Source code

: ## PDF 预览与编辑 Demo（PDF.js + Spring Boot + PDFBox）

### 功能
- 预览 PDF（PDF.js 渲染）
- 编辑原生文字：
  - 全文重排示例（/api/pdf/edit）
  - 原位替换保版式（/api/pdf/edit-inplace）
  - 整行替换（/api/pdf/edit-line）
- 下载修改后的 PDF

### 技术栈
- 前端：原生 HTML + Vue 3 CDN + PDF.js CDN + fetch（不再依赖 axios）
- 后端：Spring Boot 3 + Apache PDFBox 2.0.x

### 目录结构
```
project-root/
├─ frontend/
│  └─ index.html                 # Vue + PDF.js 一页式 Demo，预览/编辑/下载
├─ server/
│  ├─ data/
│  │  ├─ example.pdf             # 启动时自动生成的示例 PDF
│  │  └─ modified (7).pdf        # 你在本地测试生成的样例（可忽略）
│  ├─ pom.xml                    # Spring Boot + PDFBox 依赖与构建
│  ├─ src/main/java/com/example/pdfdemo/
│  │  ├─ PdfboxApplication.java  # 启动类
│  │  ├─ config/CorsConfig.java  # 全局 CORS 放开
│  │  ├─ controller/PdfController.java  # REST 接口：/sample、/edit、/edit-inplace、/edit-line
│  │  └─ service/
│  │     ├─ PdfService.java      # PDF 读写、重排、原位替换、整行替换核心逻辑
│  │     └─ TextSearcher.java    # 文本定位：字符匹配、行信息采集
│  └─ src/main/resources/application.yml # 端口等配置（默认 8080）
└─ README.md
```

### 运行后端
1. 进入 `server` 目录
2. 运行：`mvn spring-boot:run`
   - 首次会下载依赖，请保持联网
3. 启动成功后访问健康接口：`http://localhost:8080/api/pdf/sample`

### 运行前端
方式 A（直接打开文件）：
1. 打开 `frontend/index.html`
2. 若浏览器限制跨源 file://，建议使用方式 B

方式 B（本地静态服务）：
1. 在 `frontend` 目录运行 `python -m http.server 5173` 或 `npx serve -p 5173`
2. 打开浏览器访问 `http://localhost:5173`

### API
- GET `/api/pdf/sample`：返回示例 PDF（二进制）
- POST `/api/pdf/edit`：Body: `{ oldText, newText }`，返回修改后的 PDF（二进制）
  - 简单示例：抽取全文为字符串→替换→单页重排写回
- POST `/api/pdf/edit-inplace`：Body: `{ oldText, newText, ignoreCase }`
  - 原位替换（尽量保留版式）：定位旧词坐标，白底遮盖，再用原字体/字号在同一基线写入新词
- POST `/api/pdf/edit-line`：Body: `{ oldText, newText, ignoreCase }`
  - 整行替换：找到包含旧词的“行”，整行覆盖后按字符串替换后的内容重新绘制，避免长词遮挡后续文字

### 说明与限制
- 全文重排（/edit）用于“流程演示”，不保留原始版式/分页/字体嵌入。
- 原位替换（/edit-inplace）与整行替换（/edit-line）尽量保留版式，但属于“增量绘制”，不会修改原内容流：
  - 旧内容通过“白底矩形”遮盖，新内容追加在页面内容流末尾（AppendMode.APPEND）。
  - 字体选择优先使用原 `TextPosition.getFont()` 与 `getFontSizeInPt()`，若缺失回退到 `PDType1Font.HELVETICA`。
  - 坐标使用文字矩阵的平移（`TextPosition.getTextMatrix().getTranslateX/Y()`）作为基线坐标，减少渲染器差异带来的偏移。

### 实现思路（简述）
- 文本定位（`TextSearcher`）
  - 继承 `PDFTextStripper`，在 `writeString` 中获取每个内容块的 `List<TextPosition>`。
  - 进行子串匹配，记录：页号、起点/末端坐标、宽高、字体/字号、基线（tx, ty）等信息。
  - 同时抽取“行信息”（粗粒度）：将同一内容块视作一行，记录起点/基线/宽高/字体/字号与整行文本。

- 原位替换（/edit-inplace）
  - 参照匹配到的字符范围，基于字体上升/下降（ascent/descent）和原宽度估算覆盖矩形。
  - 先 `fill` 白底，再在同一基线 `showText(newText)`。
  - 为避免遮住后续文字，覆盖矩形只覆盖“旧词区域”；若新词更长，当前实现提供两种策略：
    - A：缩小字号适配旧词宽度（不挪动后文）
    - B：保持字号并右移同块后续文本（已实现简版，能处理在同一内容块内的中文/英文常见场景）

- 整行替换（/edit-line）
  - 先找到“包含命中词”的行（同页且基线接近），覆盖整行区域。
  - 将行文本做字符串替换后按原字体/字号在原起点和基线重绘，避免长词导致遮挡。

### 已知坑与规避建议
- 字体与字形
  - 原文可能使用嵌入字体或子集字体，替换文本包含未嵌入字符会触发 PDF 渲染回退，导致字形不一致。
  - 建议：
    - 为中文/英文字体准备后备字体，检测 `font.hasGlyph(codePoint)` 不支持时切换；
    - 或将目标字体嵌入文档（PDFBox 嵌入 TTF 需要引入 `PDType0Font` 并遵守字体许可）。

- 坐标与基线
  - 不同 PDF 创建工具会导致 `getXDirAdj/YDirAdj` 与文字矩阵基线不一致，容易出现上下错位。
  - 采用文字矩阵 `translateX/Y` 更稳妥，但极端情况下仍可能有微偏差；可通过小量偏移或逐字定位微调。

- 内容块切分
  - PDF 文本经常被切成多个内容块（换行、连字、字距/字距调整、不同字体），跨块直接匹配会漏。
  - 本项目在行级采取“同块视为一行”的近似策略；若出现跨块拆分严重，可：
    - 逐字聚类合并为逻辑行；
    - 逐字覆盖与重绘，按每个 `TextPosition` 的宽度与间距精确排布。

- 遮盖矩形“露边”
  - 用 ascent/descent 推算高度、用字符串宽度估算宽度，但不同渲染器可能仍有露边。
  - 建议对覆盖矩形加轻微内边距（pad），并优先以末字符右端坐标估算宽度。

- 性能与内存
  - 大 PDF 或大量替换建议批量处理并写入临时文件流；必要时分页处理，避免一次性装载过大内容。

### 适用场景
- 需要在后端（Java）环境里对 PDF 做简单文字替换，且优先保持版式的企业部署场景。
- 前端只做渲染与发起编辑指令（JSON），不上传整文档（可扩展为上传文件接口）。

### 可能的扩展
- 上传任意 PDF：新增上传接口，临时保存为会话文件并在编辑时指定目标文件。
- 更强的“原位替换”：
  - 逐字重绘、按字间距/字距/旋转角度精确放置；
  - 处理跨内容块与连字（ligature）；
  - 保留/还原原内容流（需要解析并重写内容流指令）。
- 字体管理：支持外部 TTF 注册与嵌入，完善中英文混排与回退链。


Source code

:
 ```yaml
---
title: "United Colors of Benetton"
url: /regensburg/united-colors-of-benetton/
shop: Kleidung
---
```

___

What needs to be done: Pull out each line of the listing that holds the string "TextSearcher".

Task answer:
│  │     └─ TextSearcher.java    # 文本定位：字符匹配、行信息采集
- 文本定位（`TextSearcher`）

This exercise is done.